[[ Material supplied open ]]
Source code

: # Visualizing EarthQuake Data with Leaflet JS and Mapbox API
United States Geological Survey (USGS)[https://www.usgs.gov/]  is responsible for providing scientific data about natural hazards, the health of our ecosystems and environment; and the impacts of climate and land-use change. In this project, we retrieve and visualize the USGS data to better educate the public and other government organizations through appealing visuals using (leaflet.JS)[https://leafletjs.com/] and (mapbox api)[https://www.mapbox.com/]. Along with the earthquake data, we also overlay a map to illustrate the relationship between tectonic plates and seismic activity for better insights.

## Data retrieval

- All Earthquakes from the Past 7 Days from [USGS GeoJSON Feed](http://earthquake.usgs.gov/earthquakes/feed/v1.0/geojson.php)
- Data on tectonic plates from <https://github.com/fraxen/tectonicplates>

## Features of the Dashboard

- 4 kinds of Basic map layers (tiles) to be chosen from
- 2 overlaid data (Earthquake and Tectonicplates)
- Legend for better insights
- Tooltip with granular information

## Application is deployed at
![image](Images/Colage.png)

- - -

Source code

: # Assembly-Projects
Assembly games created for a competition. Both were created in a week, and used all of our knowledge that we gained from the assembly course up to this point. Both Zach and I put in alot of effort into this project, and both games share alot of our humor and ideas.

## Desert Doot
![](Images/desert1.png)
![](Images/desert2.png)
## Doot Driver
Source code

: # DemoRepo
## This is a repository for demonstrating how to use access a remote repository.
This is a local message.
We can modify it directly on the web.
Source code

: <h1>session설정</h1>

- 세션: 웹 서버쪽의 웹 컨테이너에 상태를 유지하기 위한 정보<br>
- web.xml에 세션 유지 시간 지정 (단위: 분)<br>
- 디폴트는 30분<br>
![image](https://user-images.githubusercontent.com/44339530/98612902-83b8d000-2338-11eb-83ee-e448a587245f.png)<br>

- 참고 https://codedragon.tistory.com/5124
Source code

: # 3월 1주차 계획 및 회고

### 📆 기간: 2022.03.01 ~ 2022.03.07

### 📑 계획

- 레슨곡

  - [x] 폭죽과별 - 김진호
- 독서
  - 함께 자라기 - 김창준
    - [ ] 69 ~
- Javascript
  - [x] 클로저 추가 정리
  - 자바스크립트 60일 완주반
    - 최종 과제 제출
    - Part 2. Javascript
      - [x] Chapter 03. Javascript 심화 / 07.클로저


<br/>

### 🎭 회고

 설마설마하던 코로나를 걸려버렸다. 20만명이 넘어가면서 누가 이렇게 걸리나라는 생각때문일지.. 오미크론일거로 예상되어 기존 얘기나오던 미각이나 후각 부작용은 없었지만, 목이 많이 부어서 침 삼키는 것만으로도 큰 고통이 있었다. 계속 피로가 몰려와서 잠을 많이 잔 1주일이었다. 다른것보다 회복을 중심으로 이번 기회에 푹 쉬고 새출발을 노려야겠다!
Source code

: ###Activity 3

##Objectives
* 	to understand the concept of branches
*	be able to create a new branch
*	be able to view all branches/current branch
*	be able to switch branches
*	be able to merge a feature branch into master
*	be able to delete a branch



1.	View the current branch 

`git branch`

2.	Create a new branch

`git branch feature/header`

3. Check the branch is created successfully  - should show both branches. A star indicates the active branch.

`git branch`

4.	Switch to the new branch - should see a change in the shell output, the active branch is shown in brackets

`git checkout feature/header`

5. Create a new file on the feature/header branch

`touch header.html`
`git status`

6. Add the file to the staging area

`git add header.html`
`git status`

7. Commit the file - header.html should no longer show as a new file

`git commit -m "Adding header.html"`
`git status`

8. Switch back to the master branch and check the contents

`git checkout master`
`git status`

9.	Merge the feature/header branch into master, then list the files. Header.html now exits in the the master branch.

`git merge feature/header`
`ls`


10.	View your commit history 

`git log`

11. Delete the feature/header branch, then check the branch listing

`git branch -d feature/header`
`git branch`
[[ Material supplied closed ]]
__Exercise goal__.
Return every line of the material in which the word "master" is found.

__Response for this exercise__.
*	be able to merge a feature branch into master
8. Switch back to the master branch and check the contents
`git checkout master`
9.	Merge the feature/header branch into master, then list the files. Header.html now exits in the the master branch.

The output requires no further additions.